Thread: Suboptimal query plan when using expensive BCRYPT functions
Hi there, I've got a relatively simple query that contains expensive BCRYPT functions that gets optimized in a way that causes postgres to compute more bcrypt hashes than necessary, thereby dramatically slowing things down. In a certain part of our application we need to lookup users by their username, email address and password. Now we don't store plaintext passwords and so the query needs to compute bcrypt hashes on the fly: SELECT DISTINCT u.* FROM auth_user u JOIN bb_userprofile p ON p.user_id = u.id JOIN bb_identity i ON i.profile_id = p.id WHERE ( ( u.username ILIKE 'detkin' OR i.email ILIKE 'foo@example.com' ) AND ( SUBSTRING(password FROM 8) = CRYPT( 'detkin', SUBSTRING(password FROM 8)) ) ) These queries are generated by a parser that translates from an external query language to SQL run on the database. This test db contains 12 user records. With a single bcrypt hash taking ~300ms to compute, this is a recipe for disaster and so the app only allows queries that require only a very small number of bcrypt computation.

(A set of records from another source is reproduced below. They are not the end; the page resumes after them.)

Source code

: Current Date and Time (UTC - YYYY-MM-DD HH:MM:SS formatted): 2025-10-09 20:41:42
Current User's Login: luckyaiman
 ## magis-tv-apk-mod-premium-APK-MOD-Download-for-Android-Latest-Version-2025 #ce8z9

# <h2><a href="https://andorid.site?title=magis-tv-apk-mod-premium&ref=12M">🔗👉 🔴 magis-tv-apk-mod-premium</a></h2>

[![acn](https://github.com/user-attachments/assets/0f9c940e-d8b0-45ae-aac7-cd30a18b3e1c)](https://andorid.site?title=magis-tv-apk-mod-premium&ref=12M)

E.g. the user must always "AND" the password lookup with a clause like " username = 'foo' AND password = 'bar'" (username is unique). However, while the query above technically only needs to compute 1 hash (there is a user 'detkin' and email 'foo@example.com' does not exist), it instead creates a query plan that computes hashes *before* filtering on username and email, leading to 12 hash computations and a very slow query. The EXPLAIN (ANALYZE, BUFFERS) is here: http://explain.depesz.com/s/yhE The schemas for the 3 tables involved are here: http://pgsql.privatepaste.com/f72020ad0a As a quick experiment I tried moving the joins and email lookup into a nested IN query, but that still generates a plan that computes hashes for all 12 users, before picking out the 1 whose username matches. Is there any way I can get postgres to perform the hash calculations on the *result* of the other parts of the where clause, instead of the other way around? Or else rewrite the query? Cheers, Erik
On Fri, Mar 21, 2014 at 5:59 PM, Erik van Zijst <erik.van.zijst@gmail.com> wrote:
Hi there,
I've got a relatively simple query that contains expensive BCRYPT
functions that gets optimized in a way that causes postgres to compute
more bcrypt hashes than necessary, thereby dramatically slowing things
down.
In a certain part of our application we need to lookup users by their
username, email address and password. Now we don't store plaintext
passwords and so the query needs to compute bcrypt hashes on the fly:
SELECT DISTINCT u.*
FROM auth_user u
JOIN bb_userprofile p ON p.user_id = u.id
JOIN bb_identity i ON i.profile_id = p.id
WHERE
(
(
u.username ILIKE 'detkin'
OR
i.email ILIKE 'foo@example.com'
)
AND
(
SUBSTRING(password FROM 8) = CRYPT(
'detkin', SUBSTRING(password FROM 8))
)
)
These queries are generated by a parser that translates from an
external query language to SQL run on the database. This test db
contains 12 user records.
With a single bcrypt hash taking ~300ms to compute, this is a recipe
for disaster and so the app only allows queries that require only a
very small number of bcrypt computation.
E.g. the user must always "AND" the password lookup with a clause like
" username = 'foo' AND password = 'bar'" (username is unique).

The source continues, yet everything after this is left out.